(Stored data)
◇ ◇ ◇ ◇

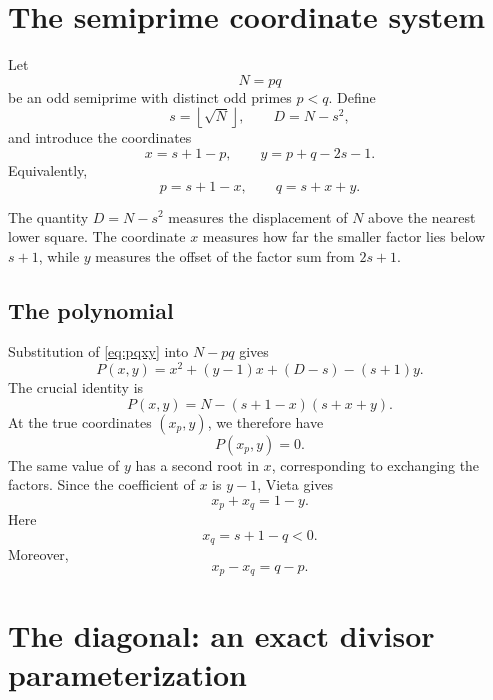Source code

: \documentclass[11pt,a4paper]{article}
\newcommand{\floor}[1]{\left\lfloor #1 \right\rfloor}
\begin{document}
\section{The semiprime coordinate system}
\label{sec:coordinates}

Let
\[
N=pq
\]
be an odd semiprime with distinct odd primes \(p<q\). Define
\begin{equation}
s=\floor{\sqrt N},
\qquad
D=N-s^2,
\label{eq:sD}
\end{equation}
and introduce the coordinates
\begin{equation}
\boxed{x=s+1-p},
\qquad
\boxed{y=p+q-2s-1}.
\label{eq:xytrue}
\end{equation}
Equivalently,
\begin{equation}
\boxed{p=s+1-x},
\qquad
\boxed{q=s+x+y}.
\label{eq:pqxy}
\end{equation}

The quantity \(D=N-s^2\) measures the displacement of \(N\) above the nearest lower square. The coordinate \(x\) measures how far the smaller factor lies below \(s+1\), while \(y\) measures the offset of the factor sum from \(2s+1\).

\subsection{The polynomial}

Substitution of \eqref{eq:pqxy} into \(N-pq\) gives
\begin{equation}
\boxed{
P(x,y)=x^2+(y-1)x+(D-s)-(s+1)y.
}
\label{eq:P}
\end{equation}
The crucial identity is
\begin{equation}
\boxed{
P(x,y)=N-(s+1-x)(s+x+y).
}
\label{eq:Pfactor}
\end{equation}
At the true coordinates \((x_p,y)\), we therefore have
\begin{equation}
P(x_p,y)=0.
\end{equation}
The same value of \(y\) has a second root in \(x\), corresponding to exchanging the factors. Since the coefficient of \(x\) is \(y-1\), Vieta gives
\begin{equation}
\boxed{x_p+x_q=1-y.}
\label{eq:vieta}\end{equation}
Here
\[
x_q=s+1-q<0.
\]
Moreover,
\begin{equation}
\boxed{x_p-x_q=q-p.}
\label{eq:gapx}
\end{equation}

\section{The diagonal: an exact divisor parameterization}
\label{sec:diagonal}
\end{document}
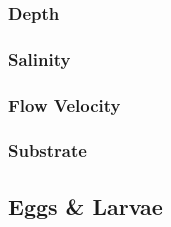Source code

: \documentclass[
]{book}
\begin{document}
\hypertarget{depth-4}{%
\subsubsection{Depth}\label{depth-4}}

\hypertarget{salinity-4}{%
\subsubsection{Salinity}\label{salinity-4}}

\hypertarget{flow-velocity-4}{%
\subsubsection{Flow Velocity}\label{flow-velocity-4}}

\hypertarget{substrate-4}{%
\subsubsection{Substrate}\label{substrate-4}}

\hypertarget{eggs-larvae-1}{%
\subsection{Eggs \& Larvae}\label{eggs-larvae-1}}
\end{document}
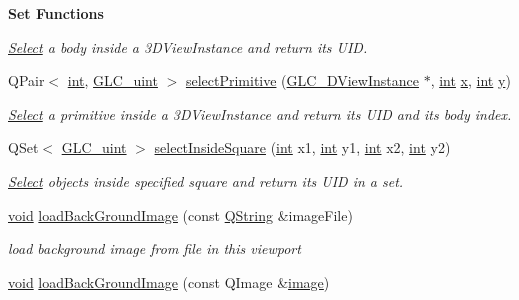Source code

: \begin{Indent}{\bf Set Functions}
\begin{DoxyCompactItemize}
\begin{DoxyCompactList}\small\item\em \hyperlink{class_select}{Select} a body inside a 3\-D\-View\-Instance and return its U\-I\-D. \end{DoxyCompactList}\item 
Q\-Pair$<$ \hyperlink{ioapi_8h_a787fa3cf048117ba7123753c1e74fcd6}{int}, \hyperlink{glc__global_8h_abf950976fabed69026558df8e2da6c6b}{G\-L\-C\-\_\-uint} $>$ \hyperlink{class_g_l_c___viewport_adab3e4f2c42576381804d9a86be0673a}{select\-Primitive} (\hyperlink{class_g_l_c__3_d_view_instance}{G\-L\-C\-\_\-D\-View\-Instance} $\ast$, \hyperlink{ioapi_8h_a787fa3cf048117ba7123753c1e74fcd6}{int} \hyperlink{glext_8h_a1db9d104e3c2128177f26aff7b46982f}{x}, \hyperlink{ioapi_8h_a787fa3cf048117ba7123753c1e74fcd6}{int} \hyperlink{glext_8h_a42315f3ed8fff752bb47fd782309fcfc}{y})
\begin{DoxyCompactList}\small\item\em \hyperlink{class_select}{Select} a primitive inside a 3\-D\-View\-Instance and return its U\-I\-D and its body index. \end{DoxyCompactList}\item 
Q\-Set$<$ \hyperlink{glc__global_8h_abf950976fabed69026558df8e2da6c6b}{G\-L\-C\-\_\-uint} $>$ \hyperlink{class_g_l_c___viewport_ab1fcea3e6e164e66d25ff91ab1181869}{select\-Inside\-Square} (\hyperlink{ioapi_8h_a787fa3cf048117ba7123753c1e74fcd6}{int} x1, \hyperlink{ioapi_8h_a787fa3cf048117ba7123753c1e74fcd6}{int} y1, \hyperlink{ioapi_8h_a787fa3cf048117ba7123753c1e74fcd6}{int} x2, \hyperlink{ioapi_8h_a787fa3cf048117ba7123753c1e74fcd6}{int} y2)
\begin{DoxyCompactList}\small\item\em \hyperlink{class_select}{Select} objects inside specified square and return its U\-I\-D in a set. \end{DoxyCompactList}\item 
\hyperlink{group___u_a_v_objects_plugin_ga444cf2ff3f0ecbe028adce838d373f5c}{void} \hyperlink{class_g_l_c___viewport_af1e0c6151e655d205d03c65c42e36ac0}{load\-Back\-Ground\-Image} (const \hyperlink{group___u_a_v_objects_plugin_gab9d252f49c333c94a72f97ce3105a32d}{Q\-String} \&image\-File)
\begin{DoxyCompactList}\small\item\em load background image from file in this viewport \end{DoxyCompactList}\item 
\hyperlink{group___u_a_v_objects_plugin_ga444cf2ff3f0ecbe028adce838d373f5c}{void} \hyperlink{class_g_l_c___viewport_aa4552ecfaeff397eacb4c28811bf53ef}{load\-Back\-Ground\-Image} (const Q\-Image \&\hyperlink{glext_8h_a4f252db605f5b9117603096756e79824}{image})

\end{DoxyCompactItemize}
\end{Indent}
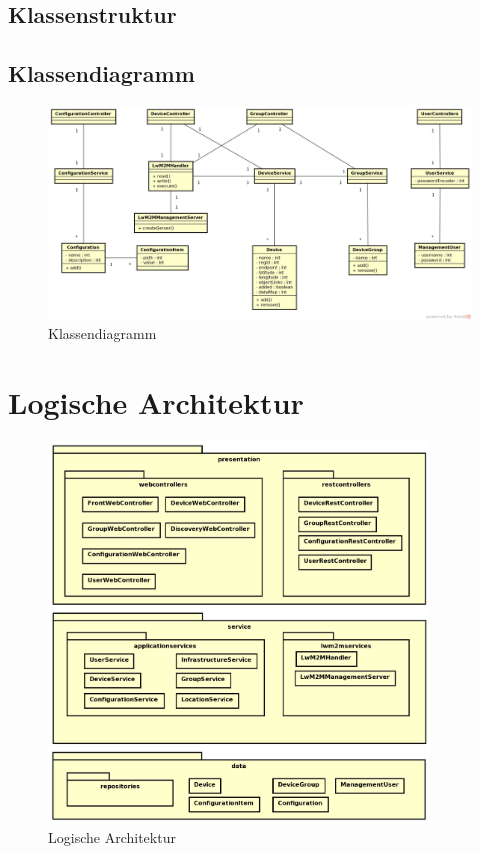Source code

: \begin{landscape}
\section{Klassenstruktur}
\subsection{Klassendiagramm}
\begin{figure}[H]
\centering
\includegraphics[width=1\textwidth]{../03_Design/images/domainmodel.png}
\caption{Klassendiagramm}
\end{figure}
\end{landscape}

\section{Logische Architektur}
\begin{figure} [H]
	\begin{center}
	\includegraphics[width=0.90\textwidth]{../03_Design/images/architektur.png}
	\caption{Logische Architektur}
	\end{center}
\end{figure}

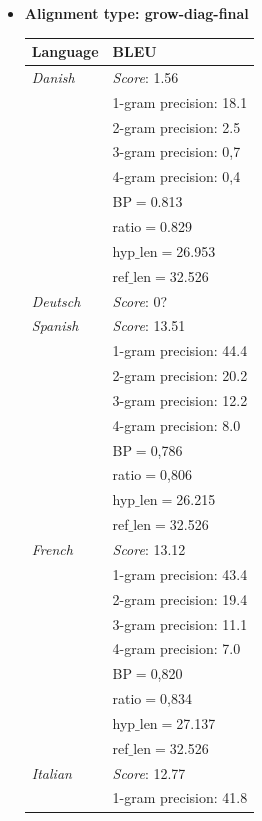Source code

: \documentclass[11pt]{article}
\begin{document}
\begin{itemize}

\item \textbf{Alignment type: grow-diag-final}
\begin{center}
    \begin{tabular}{ | l | l |}
    \hline
    \textbf{Language} & \textbf{BLEU} \\ 
    \hline
    \textit{Danish} & \textit{Score}: 1.56 \\
    & 1-gram precision: 18.1 \\
    & 2-gram precision: 2.5 \\
    & 3-gram precision: 0,7 \\
    & 4-gram precision: 0,4 \\
    & BP$=$0.813 \\
    & ratio$=$0.829 \\
    & hyp$\_$len$=$26.953 \\
    & ref$\_$len$=$32.526\\
    \hline
    \textit{Deutsch} & \textit{Score}: 0? \\
    \hline
    \textit{Spanish} & \textit{Score}: 13.51 \\
    & 1-gram precision: 44.4 \\
    & 2-gram precision: 20.2 \\
    & 3-gram precision: 12.2 \\
    & 4-gram precision: 8.0 \\
    & BP$=$0,786 \\
    & ratio$=$0,806 \\
    & hyp$\_$len$=$26.215 \\
    & ref$\_$len$=$32.526\\
    \hline
    \textit{French} & \textit{Score}: 13.12 \\
    & 1-gram precision: 43.4 \\
    & 2-gram precision: 19.4 \\
    & 3-gram precision: 11.1 \\
    & 4-gram precision: 7.0 \\
    & BP$=$0,820 \\
    & ratio$=$0,834 \\
    & hyp$\_$len$=$27.137 \\
    & ref$\_$len$=$32.526\\
    \hline %
    \textit{Italian} & \textit{Score}: 12.77 \\
    & 1-gram precision: 41.8 \\

\end{tabular}
\end{center}
\end{itemize}
\end{document}
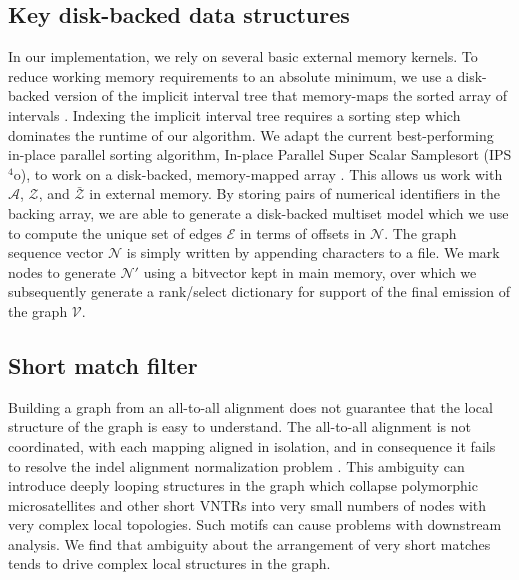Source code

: \documentclass{bioinfo}
\theoremstyle{definition}
\begin{document}
\subsection{Key disk-backed data structures}

In our implementation, we rely on several basic external memory kernels.
To reduce working memory requirements to an absolute minimum, we use a disk-backed version of the implicit interval tree that memory-maps the sorted array of intervals \citep{mmmulti}.
Indexing the implicit interval tree requires a sorting step which dominates the runtime of our algorithm.
We adapt the current best-performing in-place parallel sorting algorithm, In-place Parallel Super Scalar Samplesort (IPS$^4$o), to work on a disk-backed, memory-mapped array \citep{axtmann2017}.
This allows us work with $\mathcal{A}$, $\mathcal{Z}$, and $\bar{\mathcal{Z}}$ in external memory.
By storing pairs of numerical identifiers in the backing array, we are able to generate a disk-backed multiset model which we use to compute the unique set of edges $\mathcal{E}$ in terms of offsets in $\mathcal{N}$.
The graph sequence vector $\mathcal{N}$ is simply written by appending characters to a file.
We mark nodes to generate $\mathcal{N}'$ using a bitvector kept in main memory, over which we subsequently generate a rank/select dictionary \citep{Gog_2014} for support of the final emission of the graph $\mathcal{V}$.

\subsection{Short match filter}

Building a graph from an all-to-all alignment does not guarantee that the local structure of the graph is easy to understand.
The all-to-all alignment is not coordinated, with each mapping aligned in isolation, and in consequence it fails to resolve the indel alignment normalization problem \citep{Mose_2019}.
This ambiguity can introduce deeply looping structures in the graph which collapse polymorphic microsatellites and other short VNTRs into very small numbers of nodes with very complex local topologies.
Such motifs can cause problems with downstream analysis.
We find that ambiguity about the arrangement of very short matches tends to drive complex local structures in the graph.
\end{document}
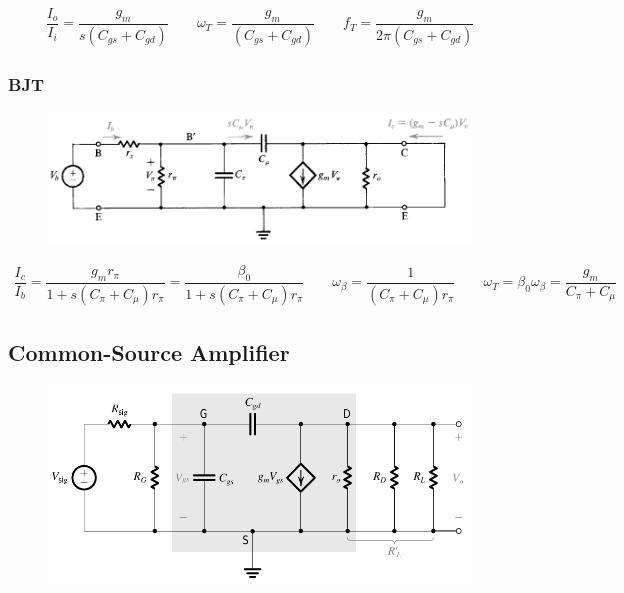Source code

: \begin{equation*}
  \begin{aligned}
    \dfrac{I_o}{I_i} = \dfrac{g_m}{s \left( C_{gs} + C_{gd} \right)}  \quad\quad \omega_T = \dfrac{g_m}{\left( C_{gs} + C_{gd} \right)} \quad\quad f_T = \dfrac{g_m}{2 \pi \left( C_{gs} + C_{gd} \right)} 
  \end{aligned}
\end{equation*}

\subsubsection{BJT}

\begin{figure}[H]
  \centering
  \includegraphics[width=0.7\linewidth]{figures/Frequency-Response-UG-BJT}
  \label{fig:}
\end{figure}

\begin{equation*}
  \begin{aligned}
    \dfrac{I_c}{I_b} = \dfrac{g_m r_{\pi}}{1 + s \left( C_{\pi} + C_{\mu} \right) r_{\pi}} = \dfrac{\beta_0}{1 + s \left( C_{\pi} + C_{\mu} \right) r_{\pi}} \quad\quad \omega_{\beta} = \dfrac{1}{\left( C_{\pi} + C_{\mu} \right) r_{\pi}} \quad\quad \omega_T = \beta_0 \omega_{\beta} = \dfrac{g_m}{C_{\pi} + C_{\mu}}     
  \end{aligned}
\end{equation*}

\subsection{Common-Source Amplifier}

\begin{figure}[H]
  \centering
  \includegraphics[width=0.9\linewidth]{figures/Frequency-Response-CS-High-1}
  \label{fig:}
\end{figure}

◇ ◇ ◇ ◇

*Directions:* Between and including the line above that contains "precision: 43.4 \\" and the line that contains "The graph sequence", restate every line word for word. Pictures stay out.

*Answer space:*
    & 1-gram precision: 43.4 \\
    & 2-gram precision: 19.4 \\
    & 3-gram precision: 11.1 \\
    & 4-gram precision: 7.0 \\
    & BP$=$0,820 \\
    & ratio$=$0,834 \\
    & hyp$\_$len$=$27.137 \\
    & ref$\_$len$=$32.526\\
    \hline %
    \textit{Italian} & \textit{Score}: 12.77 \\
    & 1-gram precision: 41.8 \\

\end{tabular}
\end{center}
\end{itemize}
\end{document}
Source code

: \documentclass{bioinfo}
\theoremstyle{definition}
\begin{document}
\subsection{Key disk-backed data structures}

In our implementation, we rely on several basic external memory kernels.
To reduce working memory requirements to an absolute minimum, we use a disk-backed version of the implicit interval tree that memory-maps the sorted array of intervals \citep{mmmulti}.
Indexing the implicit interval tree requires a sorting step which dominates the runtime of our algorithm.
We adapt the current best-performing in-place parallel sorting algorithm, In-place Parallel Super Scalar Samplesort (IPS$^4$o), to work on a disk-backed, memory-mapped array \citep{axtmann2017}.
This allows us work with $\mathcal{A}$, $\mathcal{Z}$, and $\bar{\mathcal{Z}}$ in external memory.
By storing pairs of numerical identifiers in the backing array, we are able to generate a disk-backed multiset model which we use to compute the unique set of edges $\mathcal{E}$ in terms of offsets in $\mathcal{N}$.
The graph sequence vector $\mathcal{N}$ is simply written by appending characters to a file.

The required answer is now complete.